Docs/Player Authentication
Features

Player Authentication

TurnKit now separates player auth into a policy plus one or more enabled methods. NO_AUTH is the default and fastest option, while AUTH_REQUIRED protects client endpoints with a player JWT.

Relay, leaderboards, and other client APIs all follow the same pattern: finish player auth first when required, then call the normal client endpoints with that player JWT. Relay itself still upgrades to a short-lived relayToken for the WebSocket step after queue join succeeds.

Quick Comparison

ModeBest forWhat you needPlayer verification
NO_AUTHQuick testing and prototypesNothingUse X-Player-Id
EMAIL_OTPSimple email login without building a backendSMTP settings (host, port, username, password, from address)Email + OTP -> player JWT
YOUR_BACKENDGames with existing player authenticationYour own backend + secret keySigned proof exchange -> player JWT
UGSUnity games already using Unity AuthenticationUnity Authentication id token + backend UGS verifier configUnity JWT exchange -> player JWT

NO_AUTH Policy

No authentication is required. Players only need your client key and use X-Player-Id on runtime requests.

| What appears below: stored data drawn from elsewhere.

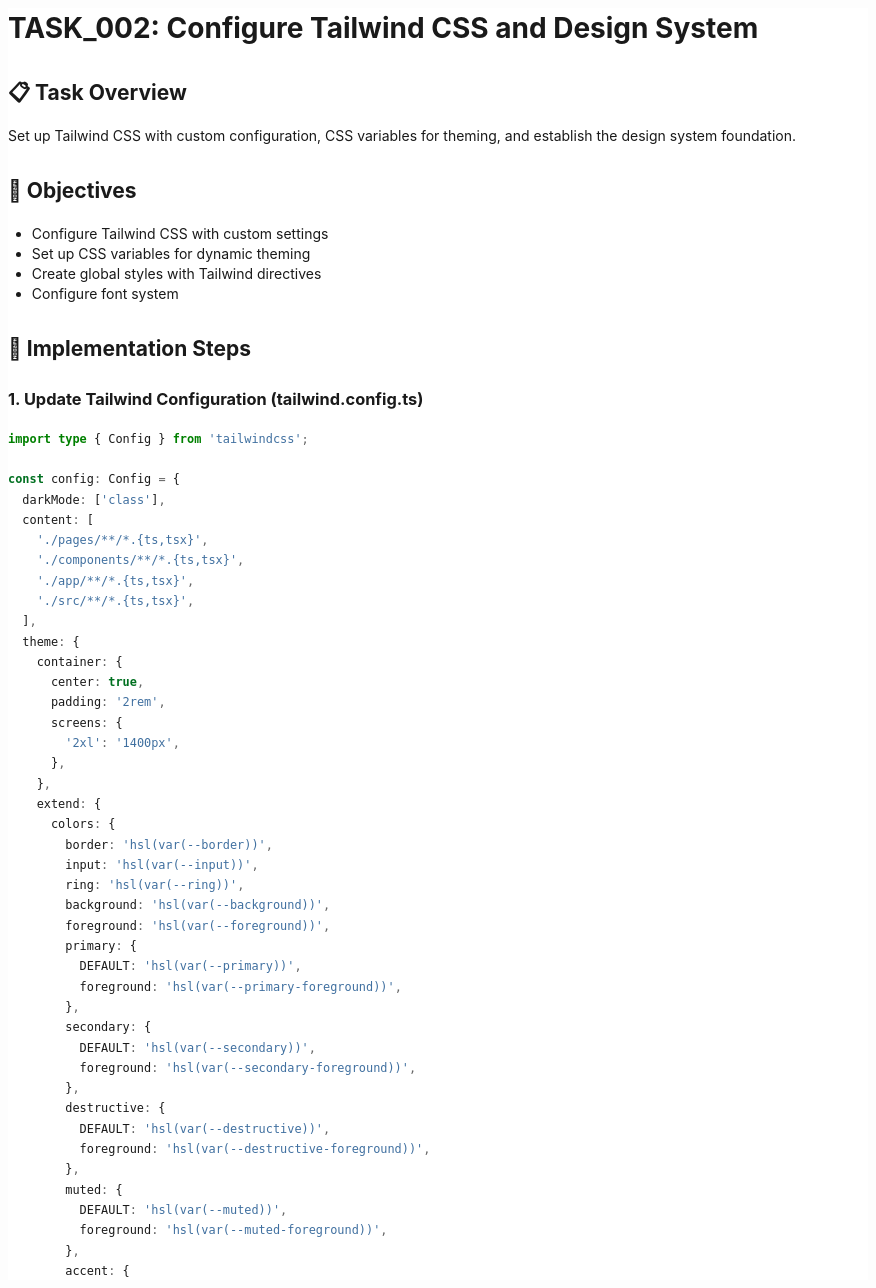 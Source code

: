 # TASK_002: Configure Tailwind CSS and Design System

## 📋 Task Overview

Set up Tailwind CSS with custom configuration, CSS variables for theming, and establish the design system foundation.

## 🎯 Objectives

- Configure Tailwind CSS with custom settings
- Set up CSS variables for dynamic theming
- Create global styles with Tailwind directives
- Configure font system

## 📝 Implementation Steps

### 1. Update Tailwind Configuration (tailwind.config.ts)

```typescript
import type { Config } from 'tailwindcss';

const config: Config = {
  darkMode: ['class'],
  content: [
    './pages/**/*.{ts,tsx}',
    './components/**/*.{ts,tsx}',
    './app/**/*.{ts,tsx}',
    './src/**/*.{ts,tsx}',
  ],
  theme: {
    container: {
      center: true,
      padding: '2rem',
      screens: {
        '2xl': '1400px',
      },
    },
    extend: {
      colors: {
        border: 'hsl(var(--border))',
        input: 'hsl(var(--input))',
        ring: 'hsl(var(--ring))',
        background: 'hsl(var(--background))',
        foreground: 'hsl(var(--foreground))',
        primary: {
          DEFAULT: 'hsl(var(--primary))',
          foreground: 'hsl(var(--primary-foreground))',
        },
        secondary: {
          DEFAULT: 'hsl(var(--secondary))',
          foreground: 'hsl(var(--secondary-foreground))',
        },
        destructive: {
          DEFAULT: 'hsl(var(--destructive))',
          foreground: 'hsl(var(--destructive-foreground))',
        },
        muted: {
          DEFAULT: 'hsl(var(--muted))',
          foreground: 'hsl(var(--muted-foreground))',
        },
        accent: {
``` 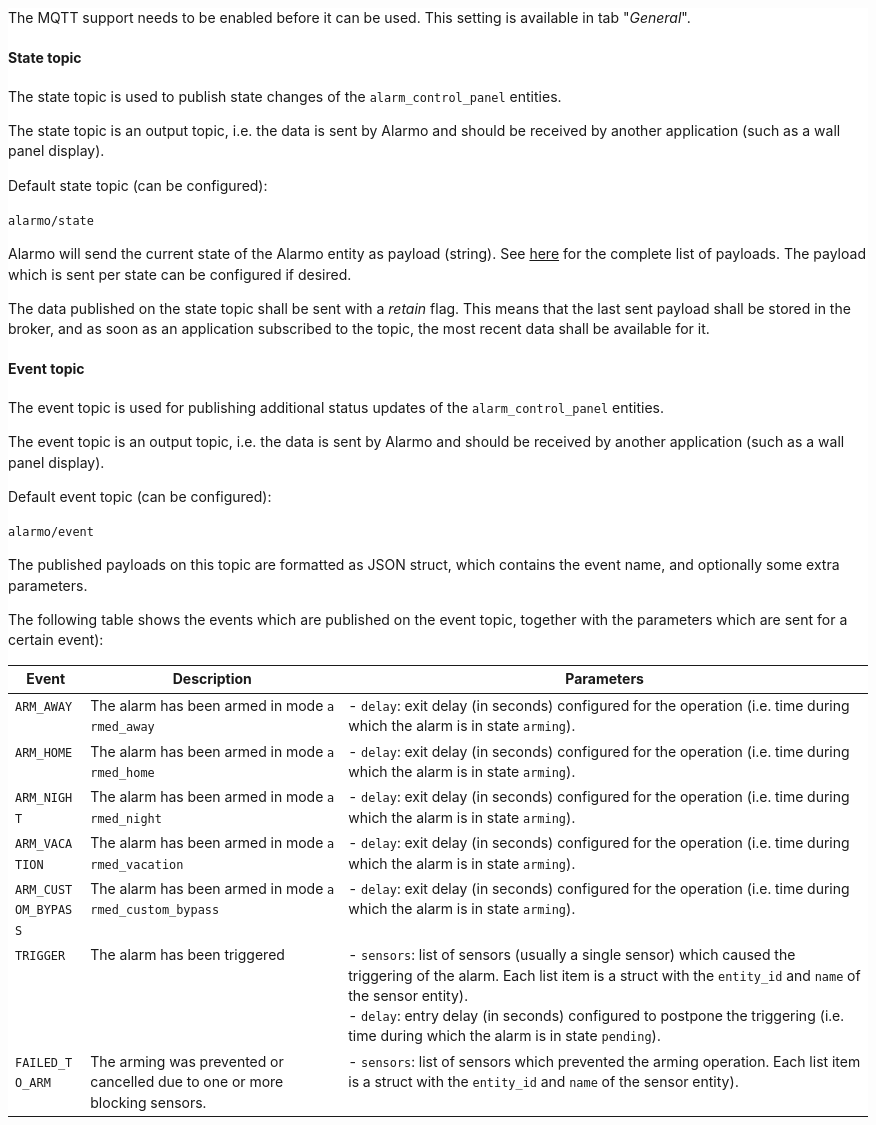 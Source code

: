 The MQTT support needs to be enabled before it can be used. This setting is available in tab "*General*".

#### State topic
The state topic is used to publish state changes of the `alarm_control_panel` entities.

The state topic is an output topic, i.e. the data is sent by Alarmo and should be received by another application (such as a wall panel display).

Default state topic (can be configured):
```
alarmo/state
```

Alarmo will send the current state of the Alarmo entity as payload (string).
See [here](#states) for the complete list of payloads.
 The payload which is sent per state can be configured if desired.

The data published on the state topic shall be sent with a *retain* flag. This means that the last sent payload shall be stored in the broker, and as soon as an application subscribed to the topic, the most recent data shall be available for it.

#### Event topic
The event topic is used for publishing additional status updates of the `alarm_control_panel` entities.

The event topic is an output topic, i.e. the data is sent by Alarmo and should be received by another application (such as a wall panel display).

Default event topic (can be configured):
```
alarmo/event
```

The published payloads on this topic are formatted as JSON struct, which contains the  event name, and optionally some extra parameters.

The following table shows the events which are published on the event topic, together with the parameters which are sent for a certain event):


| Event                   | Description                                                                                                        | Parameters                                                                                                                                                                                                                                                                                                                |
| ----------------------- | ------------------------------------------------------------------------------------------------------------------ | ------------------------------------------------------------------------------------------------------------------------------------------------------------------------------------------------------------------------------------------------------------------------------------------------------------------------- |
| `ARM_AWAY`              | The alarm has been armed in mode `armed_away`                                                                      | - `delay`: exit delay (in seconds) configured for the operation (i.e. time during which the alarm is in state `arming`).                                                                                                                                                                                                  |
| `ARM_HOME`              | The alarm has been armed in mode `armed_home`                                                                      | - `delay`: exit delay (in seconds) configured for the operation (i.e. time during which the alarm is in state `arming`).                                                                                                                                                                                                  |
| `ARM_NIGHT`             | The alarm has been armed in mode `armed_night`                                                                     | - `delay`: exit delay (in seconds) configured for the operation (i.e. time during which the alarm is in state `arming`).                                                                                                                                                                                                  |
| `ARM_VACATION`          | The alarm has been armed in mode `armed_vacation`                                                                  | - `delay`: exit delay (in seconds) configured for the operation (i.e. time during which the alarm is in state `arming`).                                                                                                                                                                                                  |
| `ARM_CUSTOM_BYPASS`     | The alarm has been armed in mode `armed_custom_bypass`                                                             | - `delay`: exit delay (in seconds) configured for the operation (i.e. time during which the alarm is in state `arming`).                                                                                                                                                                                                  |
| `TRIGGER`               | The alarm has been triggered                                                                                       | - `sensors`: list of sensors (usually a single sensor) which caused the triggering of the alarm. Each list item is a struct with the `entity_id` and `name` of the sensor entity).<br>- `delay`: entry delay (in seconds) configured to postpone the triggering (i.e. time during which the alarm is in state `pending`). |
| `FAILED_TO_ARM`         | The arming was prevented or cancelled due to one or more blocking sensors.                                         | - `sensors`: list of sensors which prevented the arming operation. Each list item is a struct with the `entity_id` and `name` of the sensor entity).                                                                                                                                                                      | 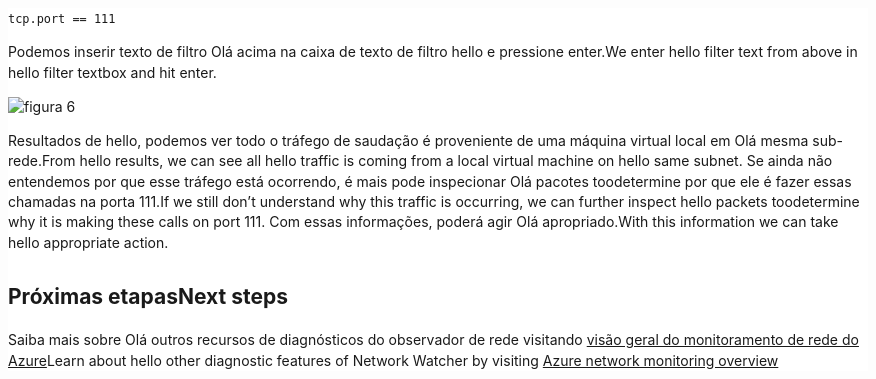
 ```
tcp.port == 111
```

<span data-ttu-id="304d9-181">Podemos inserir texto de filtro Olá acima na caixa de texto de filtro hello e pressione enter.</span><span class="sxs-lookup"><span data-stu-id="304d9-181">We enter hello filter text from above in hello filter textbox and hit enter.</span></span>

![figura 6][6]

<span data-ttu-id="304d9-183">Resultados de hello, podemos ver todo o tráfego de saudação é proveniente de uma máquina virtual local em Olá mesma sub-rede.</span><span class="sxs-lookup"><span data-stu-id="304d9-183">From hello results, we can see all hello traffic is coming from a local virtual machine on hello same subnet.</span></span> <span data-ttu-id="304d9-184">Se ainda não entendemos por que esse tráfego está ocorrendo, é mais pode inspecionar Olá pacotes toodetermine por que ele é fazer essas chamadas na porta 111.</span><span class="sxs-lookup"><span data-stu-id="304d9-184">If we still don’t understand why this traffic is occurring, we can further inspect hello packets toodetermine why it is making these calls on port 111.</span></span> <span data-ttu-id="304d9-185">Com essas informações, poderá agir Olá apropriado.</span><span class="sxs-lookup"><span data-stu-id="304d9-185">With this information we can take hello appropriate action.</span></span>

## <a name="next-steps"></a><span data-ttu-id="304d9-186">Próximas etapas</span><span class="sxs-lookup"><span data-stu-id="304d9-186">Next steps</span></span>

<span data-ttu-id="304d9-187">Saiba mais sobre Olá outros recursos de diagnósticos do observador de rede visitando [visão geral do monitoramento de rede do Azure](network-watcher-monitoring-overview.md)</span><span class="sxs-lookup"><span data-stu-id="304d9-187">Learn about hello other diagnostic features of Network Watcher by visiting [Azure network monitoring overview](network-watcher-monitoring-overview.md)</span></span>

[1]: ./media/network-watcher-deep-packet-inspection/figure1.png
[2]: ./media/network-watcher-deep-packet-inspection/figure2.png
[3]: ./media/network-watcher-deep-packet-inspection/figure3.png
[4]: ./media/network-watcher-deep-packet-inspection/figure4.png
[5]: ./media/network-watcher-deep-packet-inspection/figure5.png
[6]: ./media/network-watcher-deep-packet-inspection/figure6.png
[7]: ./media/network-watcher-deep-packet-inspection/figure7.png
[8]: ./media/network-watcher-deep-packet-inspection/figure8.png













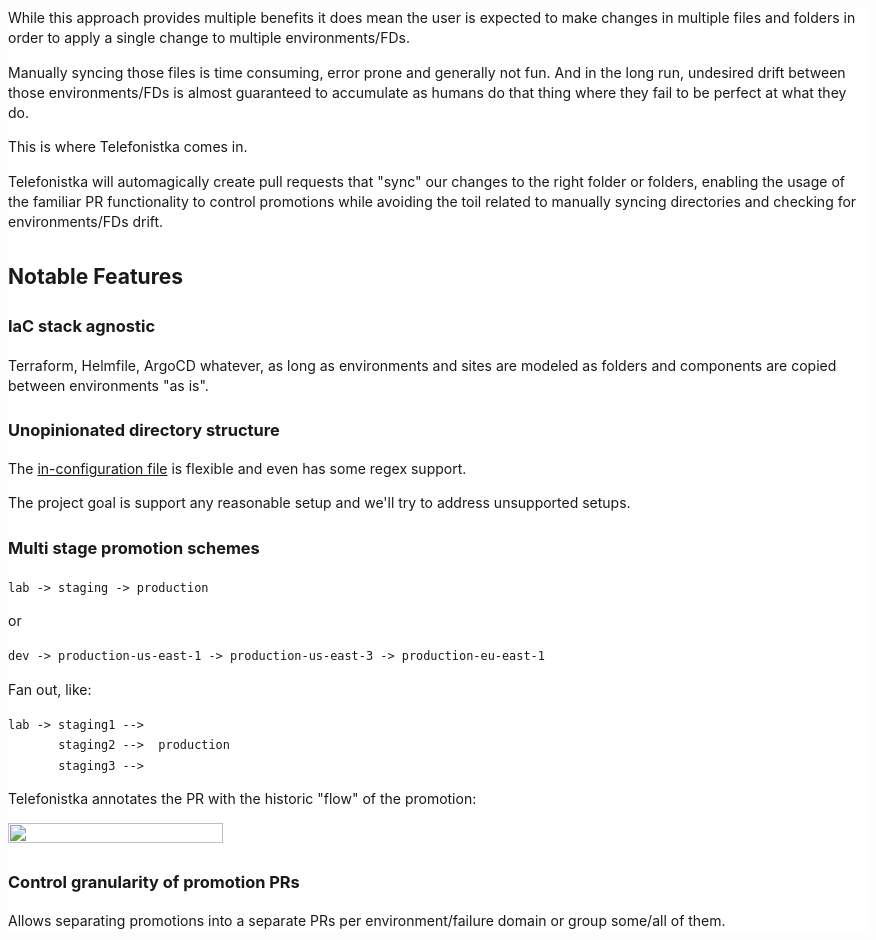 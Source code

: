 While this approach provides multiple benefits it does mean the user is expected to make changes in multiple files and folders in order to apply a single change to multiple environments/FDs.

Manually syncing those files is time consuming, error prone and generally not fun. And in the long run, undesired drift between those environments/FDs is almost guaranteed to accumulate as humans do that thing where they fail to be perfect at what they do.

This is where Telefonistka comes in.

Telefonistka will automagically create pull requests that "sync" our changes to the right folder or folders, enabling the usage of the familiar PR functionality to control promotions while avoiding the toil related to manually syncing directories and checking for environments/FDs drift.

## Notable Features

### IaC stack agnostic

Terraform, Helmfile, ArgoCD whatever, as long as environments and sites are modeled as folders and components are copied between environments "as is".

### Unopinionated directory structure

The [in-configuration file](docs/installation.md#repo-configuration) is flexible and even has some regex support.

The project goal is support any reasonable setup and we'll try to address unsupported setups.

### Multi stage promotion schemes

```text
lab -> staging -> production
```

or  

```text
dev -> production-us-east-1 -> production-us-east-3 -> production-eu-east-1
```  
  
Fan out, like:  

```text
lab -> staging1 -->
       staging2 -->  production
       staging3 -->
```

Telefonistka annotates the PR with the historic "flow" of the promotion:


<img src="https://user-images.githubusercontent.com/1616153/219384172-27b960a8-afd1-42d1-8d5b-4b802134b851.png"  width="50%" height="50%">


### Control granularity of promotion PRs

Allows separating promotions into a separate PRs per environment/failure domain or group some/all of them.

For Relay specifically, that means the queue join call stays on the lightweight path: client key plus X-Player-Id, then use the returned relayToken on the WebSocket connection.

This is the fastest way to start testing, public demos, or games where you prefer zero login friction.

Note: Do not use NO_AUTH with auto-upgrade billing. Malicious users could create many fake players and consume your free 20 CCU limit.

EMAIL_OTP Method

TurnKit manages player login using email + OTP. Enable this method when you want TurnKit to send codes through your SMTP provider.

How to implement

  1. Set policy to AUTH_REQUIRED in the dashboard.
  2. Enable the EMAIL_OTP method.
  3. Configure your SMTP settings. A quick option is setting up Brevo as your email provider.
  4. Client calls /v1/client/auth/email-otp/request and /v1/client/auth/email-otp/verify.
  5. Use the returned player JWT in Authorization: Bearer <player-jwt> for normal client calls.
  6. That includes POST /v1/client/relay/queue before opening the relay WebSocket.

In Unity, the matching client-side calls are documented in the Unity Client API reference.

OTP endpoints expect Content-Type: application/json. Default backend limits are currently 5 requests per 10 minutes for /v1/client/auth/email-otp/request and 10 requests per 10 minutes for /v1/client/auth/email-otp/verify, typically scoped by game, email, and client IP.

YOUR_BACKEND Method

Your backend signs player identities.

How to implement

  1. Set policy to AUTH_REQUIRED in the dashboard.
  2. Enable the YOUR_BACKEND method.
  3. Store secret key only on your backend.
  4. Backend computes HMAC-SHA256 over playerId + "\n" + timestamp + "\n" + nonce and returns playerId, timestamp, nonce, and signature to the client.
  5. timestamp is Unix epoch seconds encoded as a string.
  6. nonce must be a random URL-safe string, not a time-based value. The server currently requires [A-Za-z0-9_-]{16,128}.
  7. Client calls POST /v1/client/auth/your-backend/exchange with that payload. TurnKit verifies signature, replay protection, and freshness before issuing a player JWT.
  8. Use that player JWT in Authorization: Bearer <player-jwt> for normal client calls.
  9. Queue Relay with that player JWT, then switch to the returned relayToken for the WebSocket itself.

NO_AUTH is the only policy that still sends X-Player-Id directly on client requests.

UGS Method

TurnKit can verify a Unity Authentication JWT through Unity JWKS and issue a normal TurnKit player JWT that works with leaderboards, queue, relay, and the rest of the runtime API.

How to implement

  1. Set policy to AUTH_REQUIRED in the dashboard.
  2. Enable the UGS method.
  3. Configure backend UGS verification with your Unity project ID and optional environment ID.
  4. Sign the player in with Unity Authentication and obtain the Unity id token on the client.
  5. Client calls POST /v1/client/auth/ugs/exchange with Authorization: Bearer <client-key> and JSON containing idToken plus optional serverProof.
  6. Use the returned TurnKit token exactly like any other player JWT in Authorization: Bearer <player-jwt> for normal client calls.
  7. Queue Relay with that player JWT, then open the WebSocket with the returned relayToken.

The backend verifies the Unity JWT signature through JWKS, checks issuer, project ID, optional environment ID, and time-based claims, then maps the Unity sub to the TurnKit player ID.

Methods remain saved even if you temporarily switch the policy back to NO_AUTH, and you can enable YOUR_BACKEND, EMAIL_OTP, and UGS in any combination that fits your game.